Given these electrostatic guidelines, there can be little doubt that different rotameric configurations of Trp could plausibly have different energy gaps and therefore different quenching rates by the local amide, but we will see that rotamer variation is not the only mechanism to achieve a low-energy gap.
2.1 Interaction
Ab initio calculations have provided quite large values for the electronic coupling, V et, for electron transfer between the Trp ring and amide [18]. When χ 1 ≈ −60°, V et is always close to 900 cm−1 and never reaches zero. In contrast, a χ 1 of either 60° or ±180° yields a |V et| that fluctuates from 0 to 400 cm−1. Either of these couplings are so strong that at any distance possible for the two amides, the quenching rate would be ~1012 s−1 for an activationless (resonant) process. This is obviously not the case because it would lead to a quantum yield ~1 × 10−4. If the energy gap did not matter, no Trp would fluoresce in proteins. Figure 1 shows the average V et for 19 different single-Trp proteins in 16 different protein environments. The magnitude of V et is determined for the most part by the χ 1 dihedral angle. It is seen that there is no correlation of quantum yield with V et.
Fig. 1
Plot of observed quantum yield vs. average root mean square of electron transfer coupling element, illustrating the lack of correlation. This is because the electrostatically modulated CT-1La energy gap is usually the controlling factor
3 Why NATA Has Single Exponential Decay: It Is the Water
A main theme of this chapter is to provide a view of underlying mechanisms for nonexponential fluorescence decay from Trp in proteins, based on MD + QM simulations.
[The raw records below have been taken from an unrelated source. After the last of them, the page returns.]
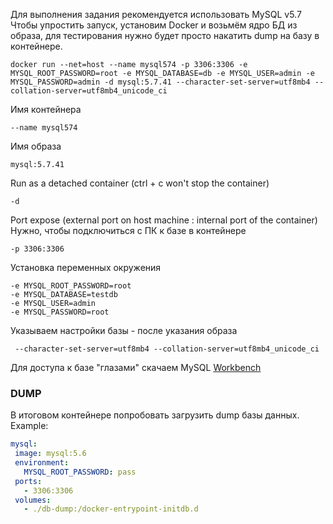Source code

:Для выполнения задания рекомендуется использовать MySQL v5.7
Чтобы упростить запуск, установим Docker и возьмём ядро БД из образа, для тестирования нужно будет просто накатить dump на базу в контейнере.

```
docker run --net=host --name mysql574 -p 3306:3306 -e MYSQL_ROOT_PASSWORD=root -e MYSQL_DATABASE=db -e MYSQL_USER=admin -e MYSQL_PASSWORD=admin -d mysql:5.7.41 --character-set-server=utf8mb4 --collation-server=utf8mb4_unicode_ci
```

Имя контейнера
```
--name mysql574
```
Имя образа
```
mysql:5.7.41
```
Run as a detached container (ctrl + c won't stop the container)
```
-d
```
Port expose (external port on host machine : internal port of the container)
Нужно, чтобы подключиться с ПК к базе в контейнере
```
-p 3306:3306
```
Установка переменных окружения
```
-e MYSQL_ROOT_PASSWORD=root
-e MYSQL_DATABASE=testdb
-e MYSQL_USER=admin
-e MYSQL_PASSWORD=root
```

Указываем настройки базы - после указания образа
```
 --character-set-server=utf8mb4 --collation-server=utf8mb4_unicode_ci
```

Для доступа к базе "глазами" скачаем MySQL [Workbench](https://dev.mysql.com/downloads/windows/installer/8.0.html)


### DUMP ###
В итоговом контейнере попробовать загрузить dump базы данных. Example:

```yaml
mysql:
 image: mysql:5.6
 environment:
   MYSQL_ROOT_PASSWORD: pass
 ports:
   - 3306:3306
 volumes:
   - ./db-dump:/docker-entrypoint-initdb.d
```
We begin with a spectacular case of what is pure mono-exponential decay: the fluorescence decay from N-acetyltryptophanamide (NATA). A major frustration for several years has been an inability to understand why NATA exhibits almost purely exponential decay using MD + QM methods. Recent near microsecond simulations have confirmed earlier observations that the short lifetime and low quantum yield relative to the unquenched 3MI is caused by rare solvation events [25, 34].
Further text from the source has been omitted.